+++ Input material +++
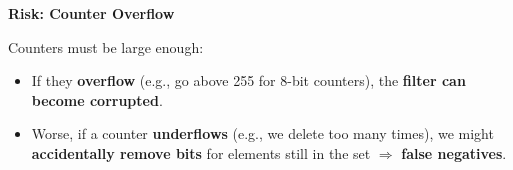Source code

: \highspace
\begin{flushleft}
    \textcolor{Red2}{ \textbf{Risk: Counter Overflow}}
\end{flushleft}
Counters must be large enough:
\begin{itemize}
    \item If they \textbf{overflow} (e.g., go above 255 for 8-bit counters), the \textbf{filter can become corrupted}.
    \item Worse, if a counter \textbf{underflows} (e.g., we delete too many times), we might \textbf{accidentally remove bits} for elements still in the set $\Rightarrow$ \textbf{false negatives}.
\end{itemize}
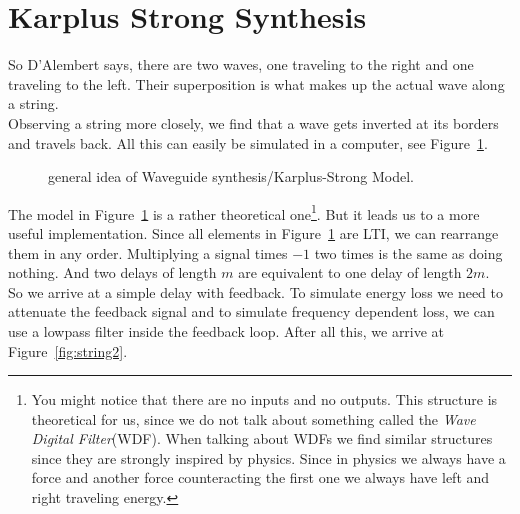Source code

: \section{Karplus Strong Synthesis}
So D'Alembert says, there are two waves, one traveling to the right and one traveling to the left. Their superposition is what makes up the actual wave along a string. \\
Observing a string more closely, we find that a wave gets inverted at its borders and travels back.
All this can easily be simulated in a computer, see Figure~\ref{fig:string}.


  \begin{figure}[htb]
  \centering
  \label{fig:string}

  \caption{general idea of Waveguide synthesis/Karplus-Strong Model.}
\end{figure}

The model in Figure~\ref{fig:string} is a rather theoretical one\footnote{You might notice that there are no inputs and no outputs. This structure is theoretical for us, since we do not talk about something called the \textit{Wave Digital Filter}(WDF). When talking about WDFs we find similar structures since they are strongly inspired by physics. Since in physics we always have a force and another force counteracting the first one we always have left and right traveling energy.}. But it leads us to a more useful implementation. Since all elements in Figure~\ref{fig:string} are LTI, we can rearrange them in any order. Multiplying a signal times $-1$ two times is the same as doing nothing. And two delays of length $m$ are equivalent to one delay of length $2m$.\\
So we arrive at a simple delay with feedback. To simulate energy loss we need to attenuate the feedback signal and to simulate frequency dependent loss, we can use a lowpass filter inside the feedback loop. After all this, we arrive at Figure~\ref{fig:string2}.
+++
> **What you need to do**
Apart from the pictures, the material above has to be repeated exactly.

> **Your response**
Source code

: \highspace
\begin{flushleft}
    \textcolor{Red2}{ \textbf{Risk: Counter Overflow}}
\end{flushleft}
Counters must be large enough:
\begin{itemize}
    \item If they \textbf{overflow} (e.g., go above 255 for 8-bit counters), the \textbf{filter can become corrupted}.
    \item Worse, if a counter \textbf{underflows} (e.g., we delete too many times), we might \textbf{accidentally remove bits} for elements still in the set $\Rightarrow$ \textbf{false negatives}.
\end{itemize}
Source code

: \section{Karplus Strong Synthesis}
So D'Alembert says, there are two waves, one traveling to the right and one traveling to the left. Their superposition is what makes up the actual wave along a string. \\
Observing a string more closely, we find that a wave gets inverted at its borders and travels back.
All this can easily be simulated in a computer, see Figure~\ref{fig:string}.


  \begin{figure}[htb]
  \centering
  \label{fig:string}

  \caption{general idea of Waveguide synthesis/Karplus-Strong Model.}
\end{figure}

The model in Figure~\ref{fig:string} is a rather theoretical one\footnote{You might notice that there are no inputs and no outputs. This structure is theoretical for us, since we do not talk about something called the \textit{Wave Digital Filter}(WDF). When talking about WDFs we find similar structures since they are strongly inspired by physics. Since in physics we always have a force and another force counteracting the first one we always have left and right traveling energy.}. But it leads us to a more useful implementation. Since all elements in Figure~\ref{fig:string} are LTI, we can rearrange them in any order. Multiplying a signal times $-1$ two times is the same as doing nothing. And two delays of length $m$ are equivalent to one delay of length $2m$.\\
So we arrive at a simple delay with feedback. To simulate energy loss we need to attenuate the feedback signal and to simulate frequency dependent loss, we can use a lowpass filter inside the feedback loop. After all this, we arrive at Figure~\ref{fig:string2}.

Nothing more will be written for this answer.